Indonesia executes four convicted drug traffickers

The convicts were shot by firing squad at the Nusa Kambangan penal island shortly after midnight local time.

Correction29 Jul 2016
An earlier version reported that two Nigerians, one South African and one Indonesian were executed. That was incorrect. Three Nigerians and one Indonesian were executed.

The Indonesian government has carried out four of the planned executions of 14 people found guilty of drug crimes, Al Jazeera has learned.

The convicts were shot by firing squad at the Nusa Kambangan penal island shortly after midnight on Friday local time (17:00 GMT on Thursday) amid pouring rain, according to TV reports.

Deputy Attorney General Noor Rachmad also confirmed the executions to reporters, according to the AFP news agency. But Rachmad did not say why the 10 other drug convicts had not been executed. 

Al Jazeera’s Step Vaessen, reporting from Jakarta, said among those who were executed were three Nigerian citizens and one Indonesian.  

“All the others are still waiting their trials to be re-examined,” our correspondent said. “It’s not very clear what actually were the last conclusions [and] why these executions didn’t take place. But the government is saying it has something to do with legal issues.”    

The lawyer of Pakistani prisoner Zulfikar Ali had earlier told our correspondent that his client was not among those who had been executed.

Al Jazeera’s Vaessen said there had been “a lot of pressure” until the last minute to stop the executions. 

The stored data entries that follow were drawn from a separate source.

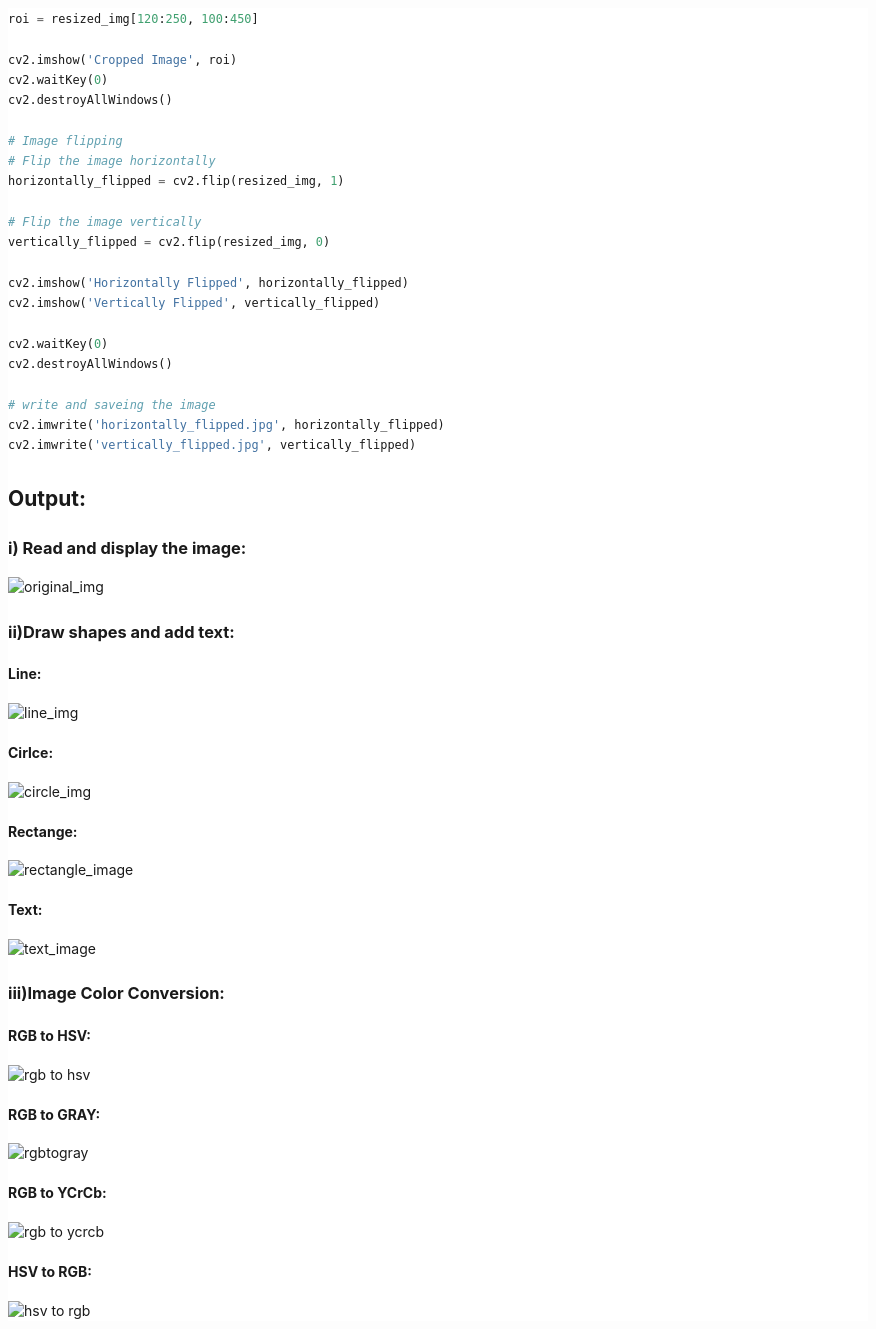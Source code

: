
 ```py
roi = resized_img[120:250, 100:450]

cv2.imshow('Cropped Image', roi)
cv2.waitKey(0)
cv2.destroyAllWindows()

# Image flipping
# Flip the image horizontally
horizontally_flipped = cv2.flip(resized_img, 1)

# Flip the image vertically
vertically_flipped = cv2.flip(resized_img, 0)

cv2.imshow('Horizontally Flipped', horizontally_flipped)
cv2.imshow('Vertically Flipped', vertically_flipped)

cv2.waitKey(0)
cv2.destroyAllWindows()

# write and saveing the image
cv2.imwrite('horizontally_flipped.jpg', horizontally_flipped)
cv2.imwrite('vertically_flipped.jpg', vertically_flipped)
```
## Output:

### i) Read and display the image:
![original_img](https://github.com/user-attachments/assets/2371671a-d8de-4487-8744-85f93146fc31)

### ii)Draw shapes and add text:
#### Line:
![line_img](https://github.com/user-attachments/assets/3921273a-0a1a-4e0d-96f5-5b8ab546f42d)
#### Cirlce:
![circle_img](https://github.com/user-attachments/assets/f3ac748a-828a-4688-922a-c628f10c3ad2)
#### Rectange:
![rectangle_image](https://github.com/user-attachments/assets/38f2937e-e8b1-458b-acd1-aff989dc1c04)
#### Text:
![text_image](https://github.com/user-attachments/assets/90fb0c7a-8335-47e2-9534-3e6396a6c71b)

### iii)Image Color Conversion:
#### RGB to HSV:
![rgb to hsv](https://github.com/user-attachments/assets/af938615-2f91-42f9-8c66-8738edb9d01f)
#### RGB to GRAY:
![rgbtogray](https://github.com/user-attachments/assets/caf3a241-ba4b-415f-9c58-eba3d9ee2af2)
#### RGB to YCrCb:
![rgb to ycrcb](https://github.com/user-attachments/assets/59c2d1be-fd05-4006-9ecd-6be7df862c89)
#### HSV to RGB:
![hsv to rgb](https://github.com/user-attachments/assets/49b5548d-48c5-4730-93c2-e56440211301)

OPINION: Indonesia’s dramatic executions hide the real problem

The executions were the third set carried out since President Joko Widodo took office in October 2014. 

Widodo’s two-year-old administration will have executed more people than were executed in the previous decade. Fourteen were put to death last year. But one prisoner, a woman from the Philippines, was spared the death penalty at the last minute. 

The European Union and the UN High Commissioner for Human Rights had called on Indonesia to impose an immediate moratorium on executions, and the Indian and Pakistani governments also made urgent efforts to save two nationals among the condemned.

The Indonesian government said the death penalty is necessary for narcotics-related crimes because the country was facing a drugs epidemic, particularly affecting young people.

But critics argue that capital punishment is not an effective deterrent and some have also questioned the accuracy of the government’s drug abuse statistics.

The government of Jokowi’s predecessor did not carry out executions between 2009 and 2012, but resumed them in 2013.